Task requirements ▸
Once the line containing "#### Bitbucket App Password" has been written out, stop; until then, restate each line of the entries below word for word from the first.

Task input ▸
================
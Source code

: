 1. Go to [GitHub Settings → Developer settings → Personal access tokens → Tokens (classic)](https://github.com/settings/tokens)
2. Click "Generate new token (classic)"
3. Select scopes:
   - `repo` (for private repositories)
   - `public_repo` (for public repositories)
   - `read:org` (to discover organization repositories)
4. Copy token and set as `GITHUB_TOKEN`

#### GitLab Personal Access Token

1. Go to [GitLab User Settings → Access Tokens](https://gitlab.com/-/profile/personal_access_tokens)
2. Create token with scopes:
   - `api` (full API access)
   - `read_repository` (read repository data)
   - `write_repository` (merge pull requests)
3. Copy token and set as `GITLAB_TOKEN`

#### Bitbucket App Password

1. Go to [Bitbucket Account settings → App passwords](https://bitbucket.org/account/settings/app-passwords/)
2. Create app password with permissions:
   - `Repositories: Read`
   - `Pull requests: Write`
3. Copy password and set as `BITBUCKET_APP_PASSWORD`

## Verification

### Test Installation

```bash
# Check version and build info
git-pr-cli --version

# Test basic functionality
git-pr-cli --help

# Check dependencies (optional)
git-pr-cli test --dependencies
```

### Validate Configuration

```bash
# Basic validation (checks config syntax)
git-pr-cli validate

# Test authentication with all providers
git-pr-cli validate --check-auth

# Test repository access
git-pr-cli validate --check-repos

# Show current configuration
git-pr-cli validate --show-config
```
================
Response to this task ▸
Source code

: 1. Go to [GitHub Settings → Developer settings → Personal access tokens → Tokens (classic)](https://github.com/settings/tokens)
2. Click "Generate new token (classic)"
3. Select scopes:
   - `repo` (for private repositories)
   - `public_repo` (for public repositories)
   - `read:org` (to discover organization repositories)
4. Copy token and set as `GITHUB_TOKEN`

#### GitLab Personal Access Token

1. Go to [GitLab User Settings → Access Tokens](https://gitlab.com/-/profile/personal_access_tokens)
2. Create token with scopes:
   - `api` (full API access)
   - `read_repository` (read repository data)
   - `write_repository` (merge pull requests)
3. Copy token and set as `GITLAB_TOKEN`

#### Bitbucket App Password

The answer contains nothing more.